◆ WHAT YOU SHOULD DO
Every line below should be set down exactly as it appears.

(Dataset entries)
★ ★ ★ ★ ★ ★ ★
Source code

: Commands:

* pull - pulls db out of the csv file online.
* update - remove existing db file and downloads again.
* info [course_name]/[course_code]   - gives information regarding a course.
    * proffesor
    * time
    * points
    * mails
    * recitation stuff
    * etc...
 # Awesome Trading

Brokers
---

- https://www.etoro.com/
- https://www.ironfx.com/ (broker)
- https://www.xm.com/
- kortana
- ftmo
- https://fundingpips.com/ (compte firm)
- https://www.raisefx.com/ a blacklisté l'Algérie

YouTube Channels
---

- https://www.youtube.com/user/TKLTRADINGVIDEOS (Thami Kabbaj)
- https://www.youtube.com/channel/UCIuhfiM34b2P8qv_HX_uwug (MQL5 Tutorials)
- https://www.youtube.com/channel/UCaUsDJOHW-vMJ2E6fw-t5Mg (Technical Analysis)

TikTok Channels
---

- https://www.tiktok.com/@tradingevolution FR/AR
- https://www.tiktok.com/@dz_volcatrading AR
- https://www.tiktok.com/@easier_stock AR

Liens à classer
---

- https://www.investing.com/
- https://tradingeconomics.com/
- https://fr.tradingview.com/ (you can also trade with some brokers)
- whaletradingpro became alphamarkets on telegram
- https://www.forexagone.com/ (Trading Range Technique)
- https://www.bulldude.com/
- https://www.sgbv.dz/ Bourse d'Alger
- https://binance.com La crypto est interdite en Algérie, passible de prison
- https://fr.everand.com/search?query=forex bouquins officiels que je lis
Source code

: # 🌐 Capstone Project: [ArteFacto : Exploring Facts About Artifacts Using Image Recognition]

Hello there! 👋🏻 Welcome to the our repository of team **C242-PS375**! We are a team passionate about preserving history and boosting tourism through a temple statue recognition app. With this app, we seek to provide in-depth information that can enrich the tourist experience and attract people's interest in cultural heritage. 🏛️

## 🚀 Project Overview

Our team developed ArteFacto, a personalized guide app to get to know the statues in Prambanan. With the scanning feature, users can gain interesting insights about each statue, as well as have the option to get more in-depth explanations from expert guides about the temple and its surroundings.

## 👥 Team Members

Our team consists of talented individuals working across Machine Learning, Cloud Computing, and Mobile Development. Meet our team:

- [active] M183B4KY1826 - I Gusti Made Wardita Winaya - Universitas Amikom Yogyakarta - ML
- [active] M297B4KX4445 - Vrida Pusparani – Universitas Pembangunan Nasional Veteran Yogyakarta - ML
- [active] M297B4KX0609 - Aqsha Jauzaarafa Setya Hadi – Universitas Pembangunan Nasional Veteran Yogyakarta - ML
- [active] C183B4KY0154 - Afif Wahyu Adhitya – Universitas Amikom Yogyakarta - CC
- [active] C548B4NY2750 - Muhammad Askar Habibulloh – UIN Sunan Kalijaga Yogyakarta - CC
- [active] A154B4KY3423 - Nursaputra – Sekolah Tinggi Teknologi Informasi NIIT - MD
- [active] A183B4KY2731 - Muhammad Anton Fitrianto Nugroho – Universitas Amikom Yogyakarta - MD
★ ★ ★ ★ ★ ★ ★
◆ OUTPUT
Source code

: Commands:

* pull - pulls db out of the csv file online.
* update - remove existing db file and downloads again.
* info [course_name]/[course_code]   - gives information regarding a course.
    * proffesor
    * time
    * points
    * mails
    * recitation stuff
    * etc...
 # Awesome Trading

Brokers
---

- https://www.etoro.com/
- https://www.ironfx.com/ (broker)
- https://www.xm.com/
- kortana
- ftmo
- https://fundingpips.com/ (compte firm)
- https://www.raisefx.com/ a blacklisté l'Algérie

YouTube Channels
---

- https://www.youtube.com/user/TKLTRADINGVIDEOS (Thami Kabbaj)
- https://www.youtube.com/channel/UCIuhfiM34b2P8qv_HX_uwug (MQL5 Tutorials)
- https://www.youtube.com/channel/UCaUsDJOHW-vMJ2E6fw-t5Mg (Technical Analysis)

TikTok Channels
---

- https://www.tiktok.com/@tradingevolution FR/AR
- https://www.tiktok.com/@dz_volcatrading AR
- https://www.tiktok.com/@easier_stock AR

Liens à classer
---

- https://www.investing.com/
- https://tradingeconomics.com/
- https://fr.tradingview.com/ (you can also trade with some brokers)
- whaletradingpro became alphamarkets on telegram
- https://www.forexagone.com/ (Trading Range Technique)
- https://www.bulldude.com/
- https://www.sgbv.dz/ Bourse d'Alger
- https://binance.com La crypto est interdite en Algérie, passible de prison
- https://fr.everand.com/search?query=forex bouquins officiels que je lis
Source code

: # 🌐 Capstone Project: [ArteFacto : Exploring Facts About Artifacts Using Image Recognition]

Hello there! 👋🏻 Welcome to the our repository of team **C242-PS375**! We are a team passionate about preserving history and boosting tourism through a temple statue recognition app. With this app, we seek to provide in-depth information that can enrich the tourist experience and attract people's interest in cultural heritage. 🏛️

## 🚀 Project Overview

Our team developed ArteFacto, a personalized guide app to get to know the statues in Prambanan. With the scanning feature, users can gain interesting insights about each statue, as well as have the option to get more in-depth explanations from expert guides about the temple and its surroundings.

## 👥 Team Members

Our team consists of talented individuals working across Machine Learning, Cloud Computing, and Mobile Development. Meet our team:

- [active] M183B4KY1826 - I Gusti Made Wardita Winaya - Universitas Amikom Yogyakarta - ML
- [active] M297B4KX4445 - Vrida Pusparani – Universitas Pembangunan Nasional Veteran Yogyakarta - ML
- [active] M297B4KX0609 - Aqsha Jauzaarafa Setya Hadi – Universitas Pembangunan Nasional Veteran Yogyakarta - ML
- [active] C183B4KY0154 - Afif Wahyu Adhitya – Universitas Amikom Yogyakarta - CC
- [active] C548B4NY2750 - Muhammad Askar Habibulloh – UIN Sunan Kalijaga Yogyakarta - CC
- [active] A154B4KY3423 - Nursaputra – Sekolah Tinggi Teknologi Informasi NIIT - MD
- [active] A183B4KY2731 - Muhammad Anton Fitrianto Nugroho – Universitas Amikom Yogyakarta - MD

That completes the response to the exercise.